Entweder bei www.google.de/faulesau

oder hier

http://www.toma-versand.com/


----------



## MTB-News.de




----------



## _mike_ (8. September 2006)

Danke Herr Ohneglied,

hab sie mir bereits in USA bestellt für 15,- US $ das Paar, das sind grad mal schlappe 11,78 Euronen  

Wie  wenn man Kollegen in USA hat


----------



## sushy (8. September 2006)

Sag mal bescheid, wie die Gläser sind, wenn du sie hast! Oder hast du sie schon mal ausprobiert? Wie stark verdunkeln die noch? Gehn die noch in der Dämmerung oder braucht man dafür doch besser die "Clear"?


----------



## _mike_ (8. September 2006)

sushy schrieb:
			
		

> Sag mal bescheid, wie die Gläser sind, wenn du sie hast!



Werde mir beide schicken lassen bei dem unschlagbaren Preis  
Clear ist glasklar, das kannst du sogar in der Nacht fahren.
Crystal Silver dunkelt zu 40% ab, weil leicht verspiegelt. Konnte sie jedoch bisher in keinem Optikerladen/Sportgeschäft finden, aber meine Rudy-Project hatte auch solche und mit denen kam ich auch in der Dämmerung gut klar. 

Für schwierige Lichtverhältnisse wie z.B. schattige Waldtrails sind für mich die orangen mit 38% Abdunklung bei gleichzeitiger Kontrastverstärkung = Aufhellung meist die beste Wahl.

Keep ya posted!


----------



## sushy (8. September 2006)

Ich hab die Evil Eye seit ner Woche und find sie super!

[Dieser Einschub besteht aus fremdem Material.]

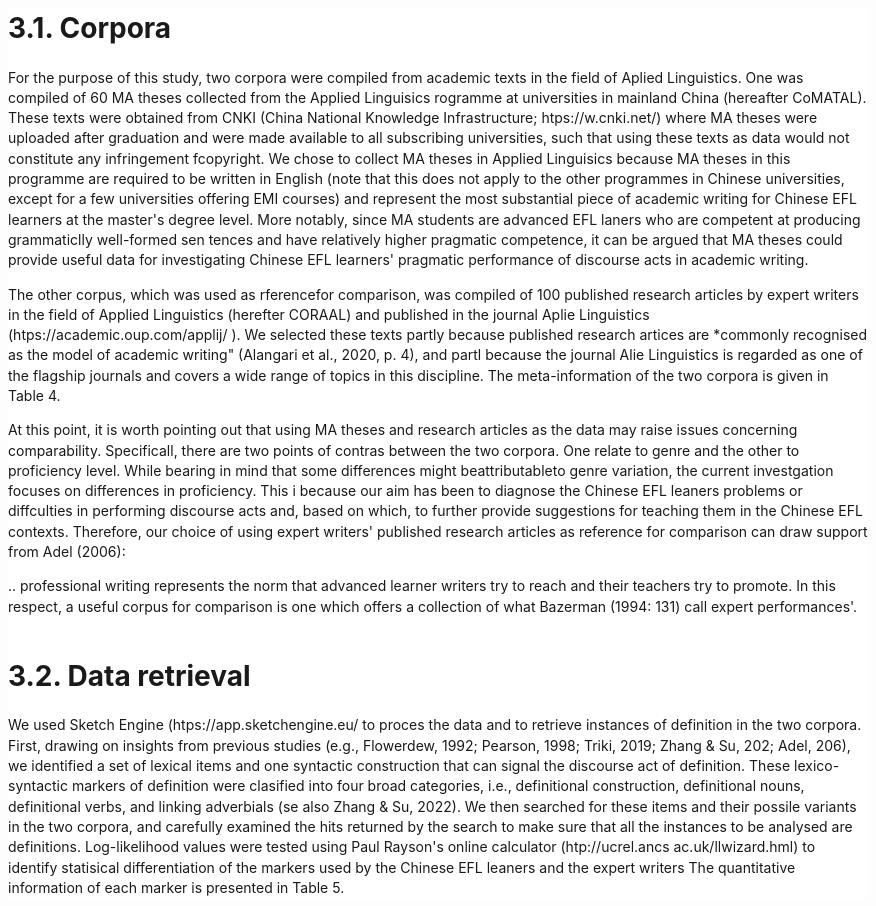 # 3.1. Corpora

For the purpose of this study, two corpora were compiled from academic texts in the field of Aplied Linguistics. One was compiled of 60 MA theses collected from the Applied Linguisics rogramme at universities in mainland China (hereafter CoMATAL). These texts were obtained from CNKI (China National Knowledge Infrastructure; htps://w.cnki.net/) where MA theses were uploaded after graduation and were made available to all subscribing universities, such that using these texts as data would not constitute any infringement fcopyright. We chose to collect MA theses in Applied Linguisics because MA theses in this programme are required to be written in English (note that this does not apply to the other programmes in Chinese universities, except for a few universities offering EMI courses) and represent the most substantial piece of academic writing for Chinese EFL learners at the master's degree level. More notably, since MA students are advanced EFL laners who are competent at producing grammaticlly well-formed sen tences and have relatively higher pragmatic competence, it can be argued that MA theses could provide useful data for investigating Chinese EFL learners' pragmatic performance of discourse acts in academic writing.

The other corpus, which was used as rferencefor comparison, was compiled of 100 published research articles by expert writers in the field of Applied Linguistics (herefter CORAAL) and published in the journal Aplie Linguistics (htps://academic.oup.com/applij/ ). We selected these texts partly because published research artices are \*commonly recognised as the model of academic writing" (Alangari et al., 2020, p. 4), and partl because the journal Alie Linguistics is regarded as one of the flagship journals and covers a wide range of topics in this discipline. The meta-information of the two corpora is given in Table 4.

At this point, it is worth pointing out that using MA theses and research articles as the data may raise issues concerning comparability. Specificall, there are two points of contras between the two corpora. One relate to genre and the other to proficiency level. While bearing in mind that some differences might beattributableto genre variation, the current investgation focuses on differences in proficiency. This i because our aim has been to diagnose the Chinese EFL leaners problems or diffculties in performing discourse acts and, based on which, to further provide suggestions for teaching them in the Chinese EFL contexts. Therefore, our choice of using expert writers' published research articles as reference for comparison can draw support from Adel (2006):

.. professional writing represents the norm that advanced learner writers try to reach and their teachers try to promote. In this respect, a useful corpus for comparison is one which offers a collection of what Bazerman (1994: 131) call expert performances'.

# 3.2. Data retrieval

We used Sketch Engine (htps://app.sketchengine.eu/ to proces the data and to retrieve instances of definition in the two corpora. First, drawing on insights from previous studies (e.g., Flowerdew, 1992; Pearson, 1998; Triki, 2019; Zhang & Su, 202; Adel, 206), we identified a set of lexical items and one syntactic construction that can signal the discourse act of definition. These lexico-syntactic markers of definition were clasified into four broad categories, i.e., definitional construction, definitional nouns, definitional verbs, and linking adverbials (se also Zhang & Su, 2022). We then searched for these items and their possile variants in the two corpora, and carefully examined the hits returned by the search to make sure that all the instances to be analysed are definitions. Log-likelihood values were tested using Paul Rayson's online calculator (htp://ucrel.ancs ac.uk/llwizard.hml) to identify statisical differentiation of the markers used by the Chinese EFL leaners and the expert writers The quantitative information of each marker is presented in Table 5.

Auch die Gläser die standardmäßig dabei sind, sint toll. Zuerst kamen mir die SilverTrail Gläser sehr hell vor (im Vergleich zu meiner vorherigen Brille, die aber sehr dunkel war), doch jetzt find ich sie super! Aber wenns im Wald sehr schattig ist sind sie halt doch zu dunkel. Deshalb überleg ich, mir auch noch nen Paar zusätzliche Gläser zu holen. Die orangenen sind für mich denk ich eher die Wahl für schlechtes Wetter, hab sie aber noch nicht ausprobiert, wenns schattig war. 

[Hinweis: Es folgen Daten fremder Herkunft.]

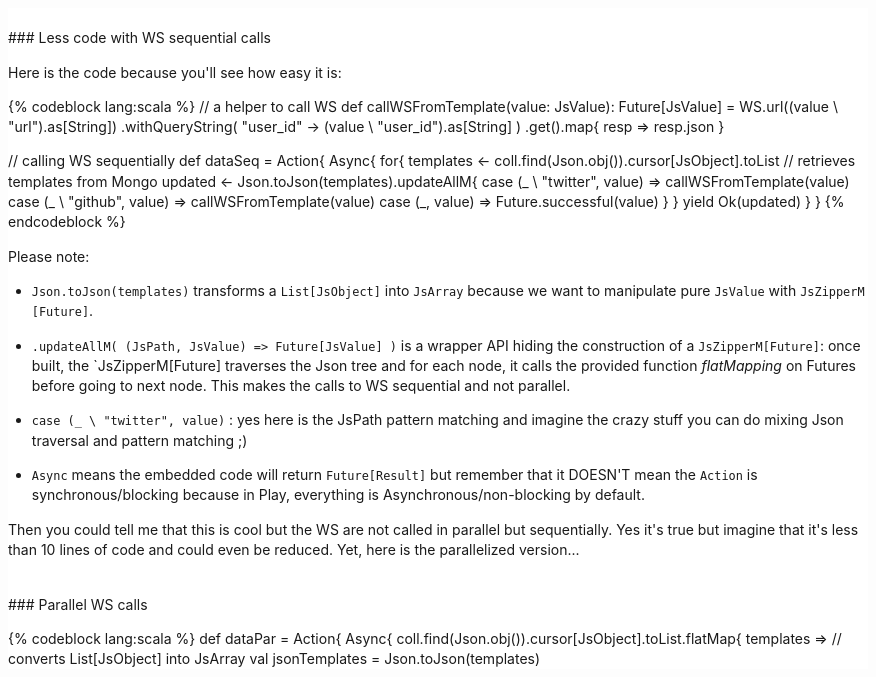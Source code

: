 <br/>
### Less code with WS sequential calls
 
Here is the code because you'll see how easy it is:

{% codeblock lang:scala %}
// a helper to call WS
def callWSFromTemplate(value: JsValue): Future[JsValue] = 
  WS.url((value \ "url").as[String])
    .withQueryString( "user_id" -> (value \ "user_id").as[String] )
    .get().map{ resp => resp.json }

// calling WS sequentially
def dataSeq = Action{
  Async{
    for{
      templates <- coll.find(Json.obj()).cursor[JsObject].toList   // retrieves templates from Mongo
      updated   <- Json.toJson(templates).updateAllM{
        case (_ \ "twitter", value) => callWSFromTemplate(value)
        case (_ \ "github", value)  => callWSFromTemplate(value)
        case (_, value)             => Future.successful(value)
      }
    } yield Ok(updated)
  }
}
{% endcodeblock %}

Please note:

- `Json.toJson(templates)` transforms a `List[JsObject]` into `JsArray` because we want to manipulate pure `JsValue` with `JsZipperM[Future]`.

- `.updateAllM( (JsPath, JsValue) => Future[JsValue] )` is a wrapper API hiding the construction of a `JsZipperM[Future]`: once built, the `JsZipperM[Future] traverses the Json tree and for each node, it calls the provided function _flatMapping_ on Futures before going to next node. This makes the calls to WS sequential and not parallel.

- `case (_ \ "twitter", value)` : yes here is the JsPath pattern matching and imagine the crazy stuff you can do mixing Json traversal and pattern matching ;)

- `Async` means the embedded code will return `Future[Result]` but remember that it DOESN'T mean the `Action` is synchronous/blocking because in Play, everything is Asynchronous/non-blocking by default.

Then you could tell me that this is cool but the WS are not called in parallel but sequentially. Yes it's true but imagine that it's less than 10 lines of code and could even be reduced. Yet, here is the parallelized version...

<br/>
### Parallel WS calls

{% codeblock lang:scala %}
def dataPar = Action{
  Async{
    coll.find(Json.obj()).cursor[JsObject].toList.flatMap{ templates =>
      // converts List[JsObject] into JsArray
      val jsonTemplates = Json.toJson(templates)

Lässt du die Gläser zu deinem Bekannten schicken und der schickt sie dir dann weiter, oder wie machst du das mit Zoll und Steuer? Die Preise in deutschland sind ja echt unverschähmt! Aber ohne USA Connection ist das halt immer so nen Aufwand, da was zu bestellen und mit Zoll und Steuer kommts dann meistens doch nicht mehr billiger :-( .


----------



## _mike_ (8. September 2006)

sushy schrieb:
			
		

> Lässt du die Gläser zu deinem Bekannten schicken und der schickt sie dir dann weiter, oder wie machst du das mit Zoll und Steuer?

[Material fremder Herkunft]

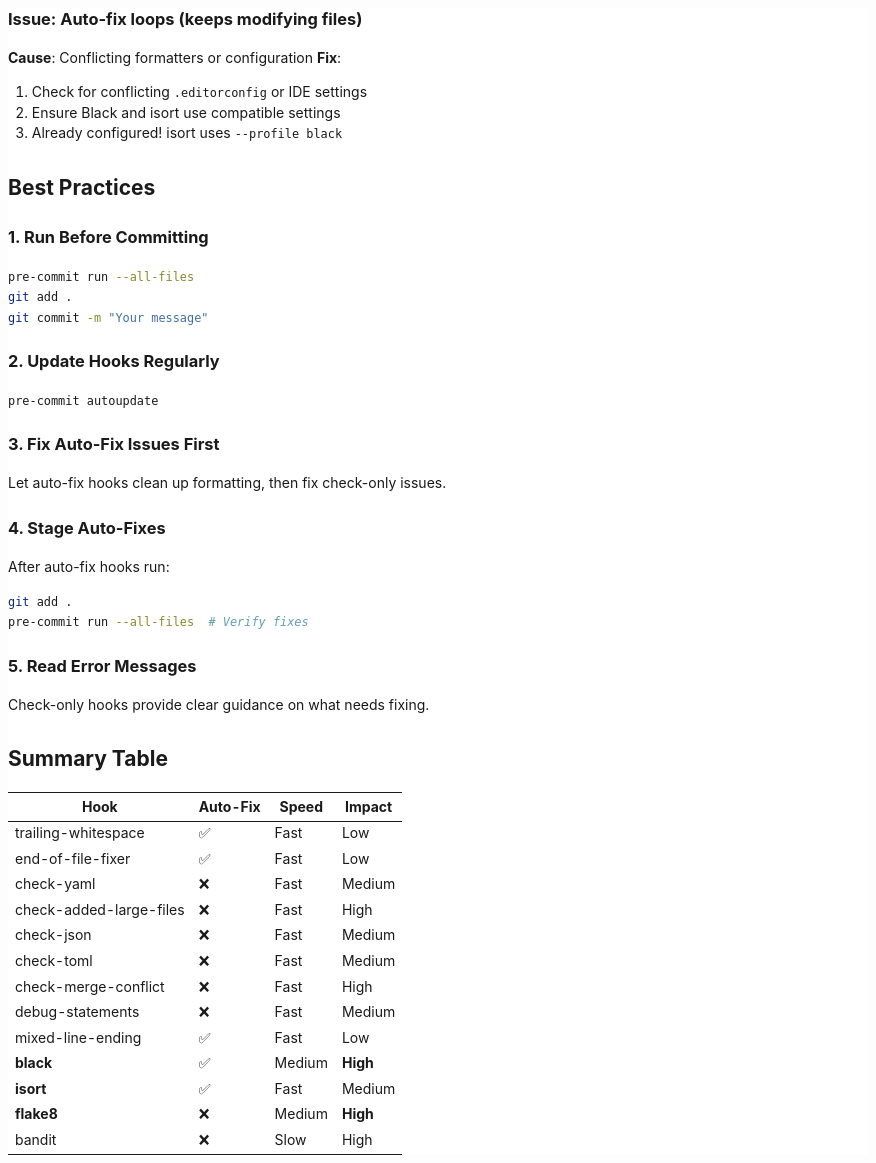 ### Issue: Auto-fix loops (keeps modifying files)
**Cause**: Conflicting formatters or configuration
**Fix**:
1. Check for conflicting `.editorconfig` or IDE settings
2. Ensure Black and isort use compatible settings
3. Already configured! isort uses `--profile black`

## Best Practices

### 1. Run Before Committing
```bash
pre-commit run --all-files
git add .
git commit -m "Your message"
```

### 2. Update Hooks Regularly
```bash
pre-commit autoupdate
```

### 3. Fix Auto-Fix Issues First
Let auto-fix hooks clean up formatting, then fix check-only issues.

### 4. Stage Auto-Fixes
After auto-fix hooks run:
```bash
git add .
pre-commit run --all-files  # Verify fixes
```

### 5. Read Error Messages
Check-only hooks provide clear guidance on what needs fixing.

## Summary Table

| Hook | Auto-Fix | Speed | Impact |
|------|----------|-------|--------|
| trailing-whitespace | ✅ | Fast | Low |
| end-of-file-fixer | ✅ | Fast | Low |
| check-yaml | ❌ | Fast | Medium |
| check-added-large-files | ❌ | Fast | High |
| check-json | ❌ | Fast | Medium |
| check-toml | ❌ | Fast | Medium |
| check-merge-conflict | ❌ | Fast | High |
| debug-statements | ❌ | Fast | Medium |
| mixed-line-ending | ✅ | Fast | Low |
| **black** | ✅ | Medium | **High** |
| **isort** | ✅ | Fast | Medium |
| **flake8** | ❌ | Medium | **High** |
| bandit | ❌ | Slow | High |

Das würdest du jetzt gerne wissen gell


----------



## sushy (8. September 2006)

naja, man kann doch mal fragen. hast du doch eh praktisch so geschrieben. kommt für mich eh so nicht in frage. kenn da drüben keinen :-(


----------



## Leinetiger (8. September 2006)

bei einem Wert unter 35 Euro muss man doch eh kein Zoll zahlen...


----------



## D-Fens [HH] (9. September 2006)

Leinetiger schrieb:
			
		

> bei einem Wert unter 35 Euro muss man doch eh kein Zoll zahlen...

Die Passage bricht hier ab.